== Segment start ==

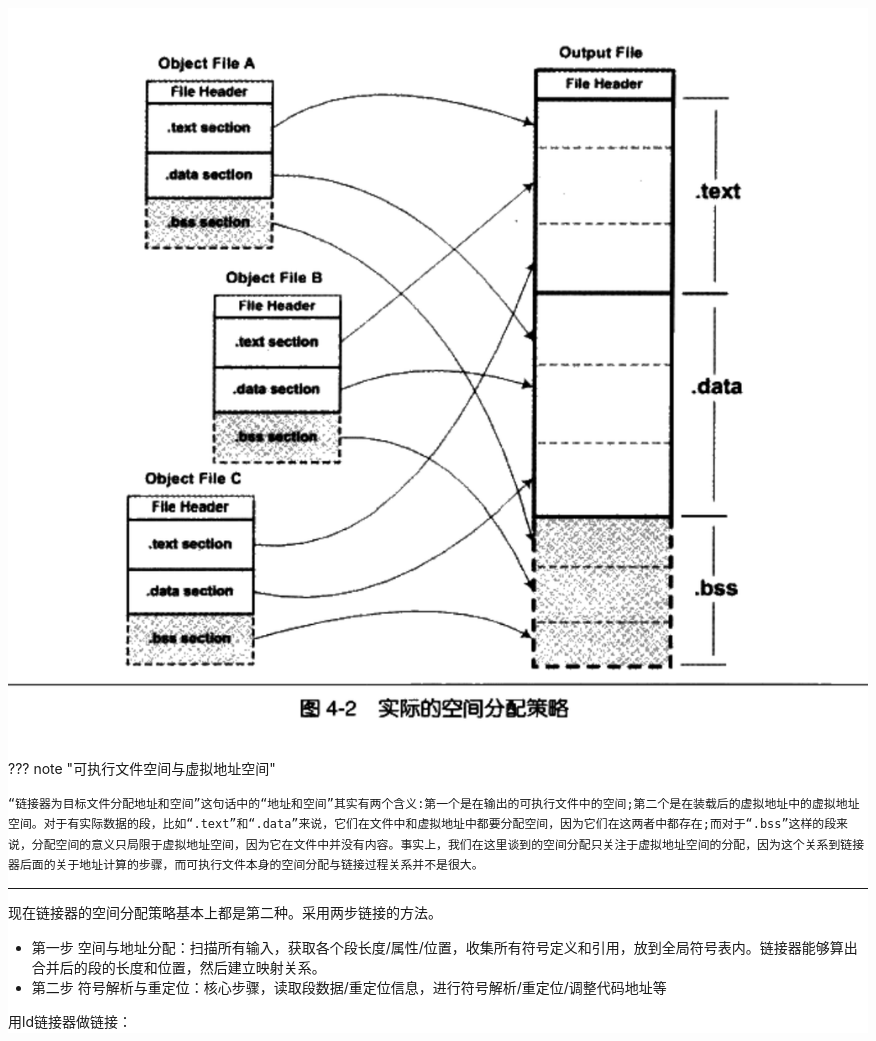 ![image-20250201150910340](./Chapter4.assets/image-20250201150910340.png)

??? note "可执行文件空间与虚拟地址空间"

    “链接器为目标文件分配地址和空间”这句话中的“地址和空间”其实有两个含义:第一个是在输出的可执行文件中的空间;第二个是在装载后的虚拟地址中的虚拟地址空间。对于有实际数据的段，比如“.text”和“.data”来说，它们在文件中和虚拟地址中都要分配空间，因为它们在这两者中都存在;而对于“.bss”这样的段来说，分配空间的意义只局限于虚拟地址空间，因为它在文件中并没有内容。事实上，我们在这里谈到的空间分配只关注于虚拟地址空间的分配，因为这个关系到链接器后面的关于地址计算的步骤，而可执行文件本身的空间分配与链接过程关系并不是很大。

---

现在链接器的空间分配策略基本上都是第二种。采用两步链接的方法。

- 第一步 空间与地址分配：扫描所有输入，获取各个段长度/属性/位置，收集所有符号定义和引用，放到全局符号表内。链接器能够算出合并后的段的长度和位置，然后建立映射关系。
- 第二步 符号解析与重定位：核心步骤，读取段数据/重定位信息，进行符号解析/重定位/调整代码地址等

用ld链接器做链接：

== Segment end ==

**HOW TO COMPLETE THIS TASK:**
The answer must be the line containing "现在链接器的空间分配策略基本上都是第二种。采用两步链接的方法。" and every line after it to the end of the records, repeated exactly.

**FINISHED TASK:**
现在链接器的空间分配策略基本上都是第二种。采用两步链接的方法。

- 第一步 空间与地址分配：扫描所有输入，获取各个段长度/属性/位置，收集所有符号定义和引用，放到全局符号表内。链接器能够算出合并后的段的长度和位置，然后建立映射关系。
- 第二步 符号解析与重定位：核心步骤，读取段数据/重定位信息，进行符号解析/重定位/调整代码地址等

用ld链接器做链接：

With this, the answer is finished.